2011 Lavazza Italian Film Festival screening at Palace Cinemas from 5-23rd October
The Human Resources Manager (M) available from October through Madman
Tucker & Dale versus Evil (MA) available from October through Icon
The Last Circus (MA15+) available from 5 October through Madman

The 2011 Lavazza Italian Film Festival will be one of the biggest yet, with more than 35 films, including 29 new features, two documentaries, and three cult films.

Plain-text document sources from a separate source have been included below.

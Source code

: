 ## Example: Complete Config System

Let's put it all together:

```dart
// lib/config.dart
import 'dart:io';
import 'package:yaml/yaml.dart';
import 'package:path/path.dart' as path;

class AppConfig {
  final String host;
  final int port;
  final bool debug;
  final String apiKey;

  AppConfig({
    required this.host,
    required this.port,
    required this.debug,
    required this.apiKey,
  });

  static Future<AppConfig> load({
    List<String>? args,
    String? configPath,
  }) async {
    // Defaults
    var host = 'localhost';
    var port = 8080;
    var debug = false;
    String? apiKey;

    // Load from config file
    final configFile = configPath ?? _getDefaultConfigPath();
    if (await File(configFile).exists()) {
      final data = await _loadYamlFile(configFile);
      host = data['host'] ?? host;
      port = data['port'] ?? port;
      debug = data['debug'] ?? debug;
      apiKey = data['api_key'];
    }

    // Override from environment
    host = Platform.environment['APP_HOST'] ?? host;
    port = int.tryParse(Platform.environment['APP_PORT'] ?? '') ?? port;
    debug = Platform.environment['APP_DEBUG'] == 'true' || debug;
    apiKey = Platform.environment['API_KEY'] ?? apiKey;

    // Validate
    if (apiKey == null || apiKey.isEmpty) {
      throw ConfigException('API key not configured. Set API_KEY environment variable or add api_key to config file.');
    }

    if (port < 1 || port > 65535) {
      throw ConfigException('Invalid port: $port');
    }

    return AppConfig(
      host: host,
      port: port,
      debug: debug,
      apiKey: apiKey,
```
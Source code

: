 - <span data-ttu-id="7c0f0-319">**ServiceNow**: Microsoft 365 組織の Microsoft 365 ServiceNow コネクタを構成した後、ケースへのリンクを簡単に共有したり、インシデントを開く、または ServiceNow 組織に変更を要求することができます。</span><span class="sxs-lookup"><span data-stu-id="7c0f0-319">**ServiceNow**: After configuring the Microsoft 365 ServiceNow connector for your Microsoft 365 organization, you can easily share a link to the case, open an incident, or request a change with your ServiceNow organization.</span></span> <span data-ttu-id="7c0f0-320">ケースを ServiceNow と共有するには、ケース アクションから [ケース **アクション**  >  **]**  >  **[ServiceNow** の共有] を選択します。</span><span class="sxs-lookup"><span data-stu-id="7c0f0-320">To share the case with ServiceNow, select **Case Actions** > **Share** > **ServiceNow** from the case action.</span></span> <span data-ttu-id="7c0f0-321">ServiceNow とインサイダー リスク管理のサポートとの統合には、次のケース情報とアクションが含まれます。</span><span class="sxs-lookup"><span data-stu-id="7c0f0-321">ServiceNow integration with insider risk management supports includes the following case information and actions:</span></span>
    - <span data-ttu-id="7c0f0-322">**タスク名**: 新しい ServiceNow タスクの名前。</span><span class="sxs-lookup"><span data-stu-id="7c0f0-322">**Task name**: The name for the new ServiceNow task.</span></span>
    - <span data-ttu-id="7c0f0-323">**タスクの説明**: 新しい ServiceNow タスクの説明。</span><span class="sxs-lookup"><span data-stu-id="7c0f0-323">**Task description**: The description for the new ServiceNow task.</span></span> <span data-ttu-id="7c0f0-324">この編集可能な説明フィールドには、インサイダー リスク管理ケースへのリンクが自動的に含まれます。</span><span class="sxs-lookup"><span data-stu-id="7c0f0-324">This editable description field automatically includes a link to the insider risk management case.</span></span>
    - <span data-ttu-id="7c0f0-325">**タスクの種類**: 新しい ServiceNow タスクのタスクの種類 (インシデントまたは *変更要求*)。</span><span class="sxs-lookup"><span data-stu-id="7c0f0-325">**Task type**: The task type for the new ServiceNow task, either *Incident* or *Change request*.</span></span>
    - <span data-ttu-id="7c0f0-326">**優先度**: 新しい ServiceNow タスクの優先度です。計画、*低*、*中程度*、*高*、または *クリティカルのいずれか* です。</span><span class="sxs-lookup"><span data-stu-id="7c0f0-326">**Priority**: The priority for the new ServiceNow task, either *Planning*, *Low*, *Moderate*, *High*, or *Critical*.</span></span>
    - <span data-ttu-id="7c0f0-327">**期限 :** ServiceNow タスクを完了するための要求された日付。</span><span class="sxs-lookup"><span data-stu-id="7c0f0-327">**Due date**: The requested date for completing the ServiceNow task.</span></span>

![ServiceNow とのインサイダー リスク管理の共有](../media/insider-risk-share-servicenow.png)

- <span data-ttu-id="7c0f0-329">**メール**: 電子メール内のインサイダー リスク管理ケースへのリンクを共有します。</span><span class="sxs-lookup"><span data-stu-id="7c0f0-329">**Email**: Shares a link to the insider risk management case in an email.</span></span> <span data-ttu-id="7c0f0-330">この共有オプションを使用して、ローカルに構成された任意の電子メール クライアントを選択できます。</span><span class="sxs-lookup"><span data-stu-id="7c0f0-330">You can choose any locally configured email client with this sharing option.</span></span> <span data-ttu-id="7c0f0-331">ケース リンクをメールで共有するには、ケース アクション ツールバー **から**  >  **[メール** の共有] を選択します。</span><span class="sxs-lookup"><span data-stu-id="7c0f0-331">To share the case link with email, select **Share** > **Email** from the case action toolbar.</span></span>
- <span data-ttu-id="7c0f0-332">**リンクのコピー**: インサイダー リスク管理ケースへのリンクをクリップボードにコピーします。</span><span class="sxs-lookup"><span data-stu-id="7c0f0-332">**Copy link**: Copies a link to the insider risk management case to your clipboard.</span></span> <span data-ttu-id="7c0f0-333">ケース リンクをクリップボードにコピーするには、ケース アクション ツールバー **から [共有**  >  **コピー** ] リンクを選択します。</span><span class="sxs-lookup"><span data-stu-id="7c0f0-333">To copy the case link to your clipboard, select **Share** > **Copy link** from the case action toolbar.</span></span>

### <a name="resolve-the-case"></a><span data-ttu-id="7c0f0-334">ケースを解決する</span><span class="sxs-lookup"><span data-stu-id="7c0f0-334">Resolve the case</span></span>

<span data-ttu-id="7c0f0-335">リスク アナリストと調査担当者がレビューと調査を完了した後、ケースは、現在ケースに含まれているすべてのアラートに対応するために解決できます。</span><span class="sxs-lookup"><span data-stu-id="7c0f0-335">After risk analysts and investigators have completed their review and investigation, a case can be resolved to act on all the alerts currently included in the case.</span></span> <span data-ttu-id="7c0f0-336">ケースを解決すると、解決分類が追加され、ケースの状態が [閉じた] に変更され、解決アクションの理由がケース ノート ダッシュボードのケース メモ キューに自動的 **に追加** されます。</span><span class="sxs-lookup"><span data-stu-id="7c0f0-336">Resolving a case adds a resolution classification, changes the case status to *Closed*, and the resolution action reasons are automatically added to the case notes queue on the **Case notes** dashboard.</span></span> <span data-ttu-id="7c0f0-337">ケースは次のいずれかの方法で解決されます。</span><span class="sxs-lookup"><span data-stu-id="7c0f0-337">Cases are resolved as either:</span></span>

Opening with a remake, Welcome to the South, that promises to exceed the hilarity of the French original about a reluctant fish-out-of-water, Welcome to the Sticks, there also are several special events to consider booking early for, including the Opening Night and After Party, the premiere of Basilicata Coast to Coast, Giovanni Veronesi’s The Ages of Love, which features Robert De Niro and Monica Bellucci, and a closing-night screening of John Turturro’s Passione.
For more information about what’s on offer at the Lavazza Italian Film Festival, go to www.italianfilmfestival.com.au

I saw Eran Riklis’s subtly beautiful The Human Resources Manager at BIFF last year, and the story of a taciturn mid-level manager forced to accompany the body of an expatriate bakery labourer from Israel to her Eastern European home still resonates with me. Mark Ivanor plays the titular role, and grumbles his way to his own personal enlightenment as he makes his way across Europe with a coffin bearing his charge.
In Tucker and Dale versus Evil, director, Eli Craig upends all our expectations about teen slasher flicks, as he pits a pair of kind-hearted hillbillies against a half-dozen or so blood-thirsty preppies, and the results had me aching with laughter.
Starring Firefly star, Alan Tudyk as Tucker, Tyler Labine as Dale, and a cast of relative unknowns as the nasty teens, this one is a perfect bookend for the Spanish film, The Last Circus, which features ruthless fascists and insane clowns with automatic weapons – enough said.